Yellow,
Thesaurus Nishiazabu B1-B2F, 1.10.11 Nishiazabu. Minato-ku
Tokyo, Japan
Formerly known as Yellow and Spacelab
Yellow, eleven is the new name of the same space that once
held Tokyo's most revered club.
Yellow
Information...
Yellow opened the door on 12 December
1991. It was produced by the same team who owned the legendary
club called "P.PICASSO" in nishiazabu and "CAVE"
in shibuya. This venue was created for the purpose of having
the place to do a party called "WORLD CONNECTION",
which has been bringing top DJs and performers from overseas
and also to have DJ K.U.D.O.'s "TRANCENIGHT" party.
It's a second biggest venue in Tokyo at that time. Here we
can try anything we want, be experimental and we named it
"SPACE LAB YELLOW". We invited Victor Rosado from
New York as the opening DJ and 2000 people gathered.

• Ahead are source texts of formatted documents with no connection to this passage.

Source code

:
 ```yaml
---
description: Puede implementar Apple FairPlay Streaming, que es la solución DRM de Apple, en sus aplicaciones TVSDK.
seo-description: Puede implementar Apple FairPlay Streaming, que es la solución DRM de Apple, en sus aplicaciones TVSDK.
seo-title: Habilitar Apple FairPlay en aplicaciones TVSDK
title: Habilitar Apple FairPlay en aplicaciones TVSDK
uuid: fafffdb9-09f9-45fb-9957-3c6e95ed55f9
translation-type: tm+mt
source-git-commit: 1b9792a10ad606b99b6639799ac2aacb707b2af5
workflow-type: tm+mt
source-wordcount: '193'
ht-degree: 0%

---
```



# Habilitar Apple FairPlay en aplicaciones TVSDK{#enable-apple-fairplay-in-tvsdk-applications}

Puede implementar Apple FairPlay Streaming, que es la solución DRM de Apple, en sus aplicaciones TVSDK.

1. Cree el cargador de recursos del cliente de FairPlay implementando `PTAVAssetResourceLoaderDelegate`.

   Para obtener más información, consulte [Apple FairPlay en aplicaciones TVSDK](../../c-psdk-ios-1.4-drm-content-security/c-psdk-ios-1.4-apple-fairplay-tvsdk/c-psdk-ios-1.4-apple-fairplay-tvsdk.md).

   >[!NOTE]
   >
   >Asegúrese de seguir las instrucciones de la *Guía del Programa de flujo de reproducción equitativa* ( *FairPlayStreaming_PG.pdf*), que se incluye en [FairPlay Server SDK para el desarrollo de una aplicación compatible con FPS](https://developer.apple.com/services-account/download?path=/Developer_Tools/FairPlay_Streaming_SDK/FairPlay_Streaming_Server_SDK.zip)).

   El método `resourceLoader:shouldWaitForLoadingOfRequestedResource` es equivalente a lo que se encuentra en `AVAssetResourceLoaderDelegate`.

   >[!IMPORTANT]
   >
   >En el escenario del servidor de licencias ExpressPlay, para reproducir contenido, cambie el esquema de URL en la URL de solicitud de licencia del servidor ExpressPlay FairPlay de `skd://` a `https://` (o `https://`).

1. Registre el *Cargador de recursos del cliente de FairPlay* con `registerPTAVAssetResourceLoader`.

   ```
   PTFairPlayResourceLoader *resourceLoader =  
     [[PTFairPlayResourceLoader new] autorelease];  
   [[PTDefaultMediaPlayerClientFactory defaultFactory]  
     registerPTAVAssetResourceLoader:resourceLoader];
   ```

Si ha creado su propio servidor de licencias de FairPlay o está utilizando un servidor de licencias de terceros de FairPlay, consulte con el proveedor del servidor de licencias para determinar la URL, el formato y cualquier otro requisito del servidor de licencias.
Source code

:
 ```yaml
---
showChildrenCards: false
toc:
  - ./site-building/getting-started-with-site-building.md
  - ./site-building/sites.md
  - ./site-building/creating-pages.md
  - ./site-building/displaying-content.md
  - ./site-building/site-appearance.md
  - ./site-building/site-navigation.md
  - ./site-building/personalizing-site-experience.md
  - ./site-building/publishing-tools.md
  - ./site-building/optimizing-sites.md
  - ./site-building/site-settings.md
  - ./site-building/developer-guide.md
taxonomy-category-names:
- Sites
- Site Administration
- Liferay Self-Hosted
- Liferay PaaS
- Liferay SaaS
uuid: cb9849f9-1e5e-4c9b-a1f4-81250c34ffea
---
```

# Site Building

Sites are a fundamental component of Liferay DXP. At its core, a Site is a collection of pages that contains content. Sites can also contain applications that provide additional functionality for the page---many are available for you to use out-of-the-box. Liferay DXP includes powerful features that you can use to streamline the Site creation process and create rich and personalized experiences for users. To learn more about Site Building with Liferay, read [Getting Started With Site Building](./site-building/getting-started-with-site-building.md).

Francois Kevorkian's first appearance
in February 1992. Started publishing YELLOW MAG in September
on the same year. In December 1993, started Yellow's record
label "EAST EDGE". The first vinyl 001 by DJ K.U.D.O.
sold out right away.
On 24 December 1994, we had the very
first performance of Lolleata Halloway, it was also the first
appearance at a club in the world. In November 1995, we threw
a massive techno rave party "MADE IN HEAVEN" at
laforet Iikura, which featured drum'n'bass floor (then jungle)
at first in Japan.
In April 1996, One night big rave party
"SOUND OF UNIVERSE" held at laforet Iikura and it's
compilation album was released from Toshiba EMI. Extensively
refurbished in May and since then we are keeping this style
which convey the mood of both big club and small friendly
club.
DJ Mag
Club Review...
Located just a few streets away from
Tokyo’s notorious red-light district, there’s
a charmed seediness to Tokyo’s basement rave den Yello,
which is neither as technologically obsessed nor as expansive
as many of Japan’s more high profile venues.
Effortlessly cool rather than mindlessly cutting-edge, Yellow
boasts the same soundsystem that was used in New York’s
Paradise Garage with a crowd that favours the intimate, engulfing
textures of quality deep house.
Appropriately, the likes of Kerri Chandler, Maurice Fulton
and François K are favourites here but you’ll
equally find DJs like Crosstown’s Damian Lazarus warping
it out.
“An amazing sound and crowd to match,” says Wagon
Repair’s Mathew Jonson. “Nothing beats the energy
that you get on dancefloors of Japan and Yellow is the best
example you’ll find.”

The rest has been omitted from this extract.